_DATASET EXTRACT_
►
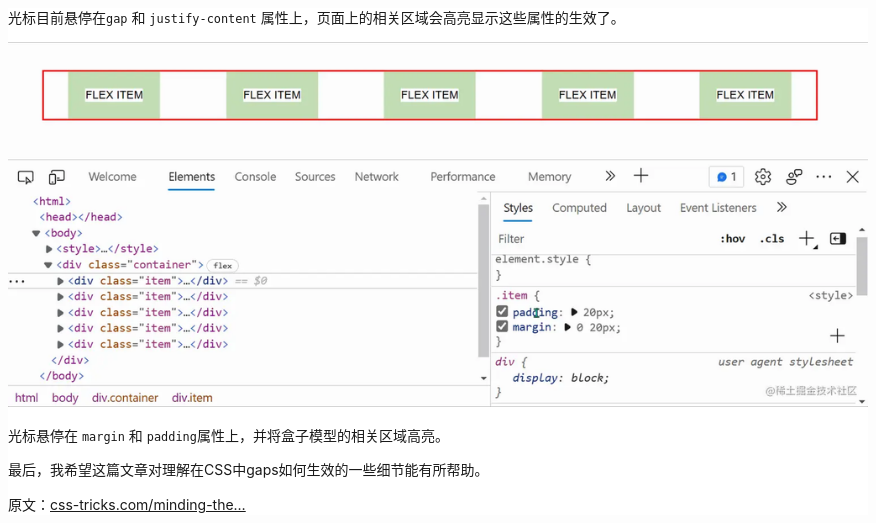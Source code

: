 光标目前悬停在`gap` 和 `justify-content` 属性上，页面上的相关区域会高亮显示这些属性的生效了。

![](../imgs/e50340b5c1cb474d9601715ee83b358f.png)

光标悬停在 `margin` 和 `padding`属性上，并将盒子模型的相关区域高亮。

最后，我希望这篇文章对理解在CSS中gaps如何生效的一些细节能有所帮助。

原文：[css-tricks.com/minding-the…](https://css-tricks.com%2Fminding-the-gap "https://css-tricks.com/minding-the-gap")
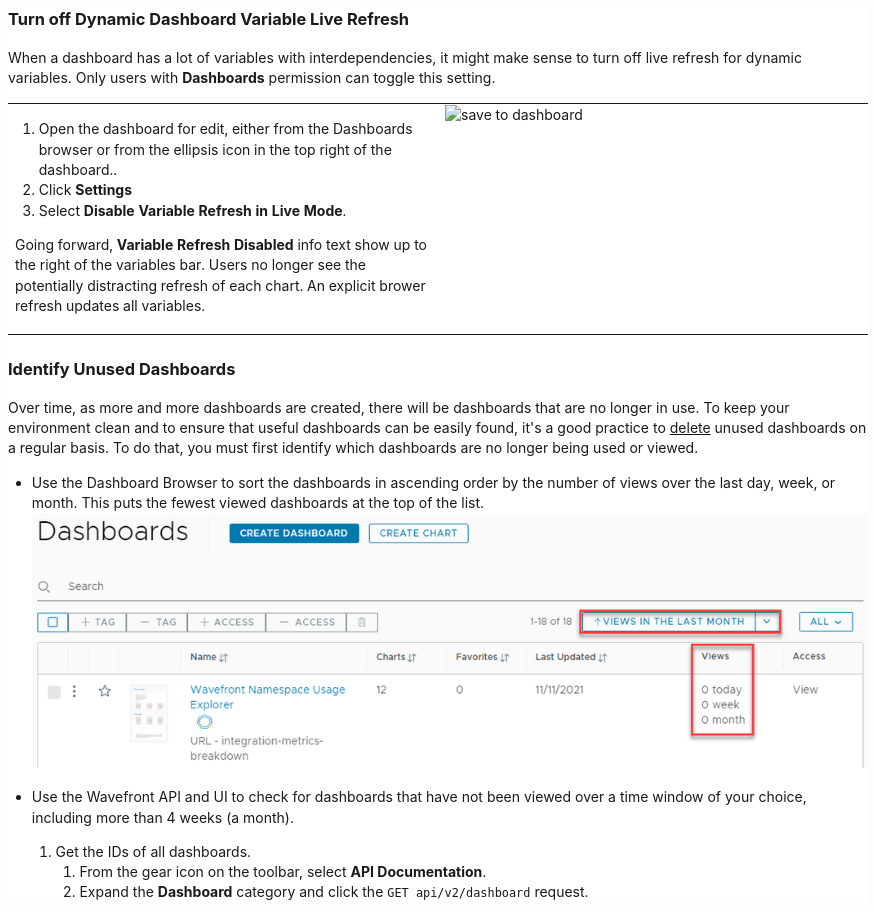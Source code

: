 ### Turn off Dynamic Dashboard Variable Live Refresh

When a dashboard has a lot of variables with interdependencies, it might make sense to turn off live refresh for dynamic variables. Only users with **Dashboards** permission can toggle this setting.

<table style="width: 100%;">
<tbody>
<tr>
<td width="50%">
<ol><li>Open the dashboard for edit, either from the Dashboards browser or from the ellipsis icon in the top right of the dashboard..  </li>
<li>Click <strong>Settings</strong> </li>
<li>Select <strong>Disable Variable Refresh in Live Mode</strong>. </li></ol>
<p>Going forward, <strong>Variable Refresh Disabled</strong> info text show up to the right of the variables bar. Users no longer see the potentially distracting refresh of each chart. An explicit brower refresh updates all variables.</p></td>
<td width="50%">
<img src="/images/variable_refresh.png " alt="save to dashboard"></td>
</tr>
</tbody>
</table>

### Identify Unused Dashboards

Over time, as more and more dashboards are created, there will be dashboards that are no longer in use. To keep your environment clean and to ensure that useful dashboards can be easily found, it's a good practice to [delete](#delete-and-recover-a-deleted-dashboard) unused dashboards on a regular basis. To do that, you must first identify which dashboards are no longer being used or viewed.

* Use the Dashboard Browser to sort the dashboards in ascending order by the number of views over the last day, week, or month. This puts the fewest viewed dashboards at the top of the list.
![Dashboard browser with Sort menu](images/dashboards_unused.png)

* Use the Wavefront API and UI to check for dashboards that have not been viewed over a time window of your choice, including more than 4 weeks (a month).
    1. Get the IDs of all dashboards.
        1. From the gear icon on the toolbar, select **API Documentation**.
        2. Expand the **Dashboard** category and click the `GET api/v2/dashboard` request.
◄
_EXERCISE PROMPT_
Would you reproduce the listing above exactly, without any of its images?

_OUTPUT FOR THIS TASK_
Source code

: 光标目前悬停在`gap` 和 `justify-content` 属性上，页面上的相关区域会高亮显示这些属性的生效了。

![](../imgs/e50340b5c1cb474d9601715ee83b358f.png)

光标悬停在 `margin` 和 `padding`属性上，并将盒子模型的相关区域高亮。

最后，我希望这篇文章对理解在CSS中gaps如何生效的一些细节能有所帮助。

原文：[css-tricks.com/minding-the…](https://css-tricks.com%2Fminding-the-gap "https://css-tricks.com/minding-the-gap")
Source code

: ### Turn off Dynamic Dashboard Variable Live Refresh

When a dashboard has a lot of variables with interdependencies, it might make sense to turn off live refresh for dynamic variables. Only users with **Dashboards** permission can toggle this setting.

<table style="width: 100%;">
<tbody>
<tr>
<td width="50%">
<ol><li>Open the dashboard for edit, either from the Dashboards browser or from the ellipsis icon in the top right of the dashboard..  </li>
<li>Click <strong>Settings</strong> </li>
<li>Select <strong>Disable Variable Refresh in Live Mode</strong>. </li></ol>
<p>Going forward, <strong>Variable Refresh Disabled</strong> info text show up to the right of the variables bar. Users no longer see the potentially distracting refresh of each chart. An explicit brower refresh updates all variables.</p></td>
<td width="50%">
<img src="/images/variable_refresh.png " alt="save to dashboard"></td>
</tr>
</tbody>
</table>

### Identify Unused Dashboards

Over time, as more and more dashboards are created, there will be dashboards that are no longer in use. To keep your environment clean and to ensure that useful dashboards can be easily found, it's a good practice to [delete](#delete-and-recover-a-deleted-dashboard) unused dashboards on a regular basis. To do that, you must first identify which dashboards are no longer being used or viewed.

* Use the Dashboard Browser to sort the dashboards in ascending order by the number of views over the last day, week, or month. This puts the fewest viewed dashboards at the top of the list.
![Dashboard browser with Sort menu](images/dashboards_unused.png)

* Use the Wavefront API and UI to check for dashboards that have not been viewed over a time window of your choice, including more than 4 weeks (a month).
    1. Get the IDs of all dashboards.
        1. From the gear icon on the toolbar, select **API Documentation**.
        2. Expand the **Dashboard** category and click the `GET api/v2/dashboard` request.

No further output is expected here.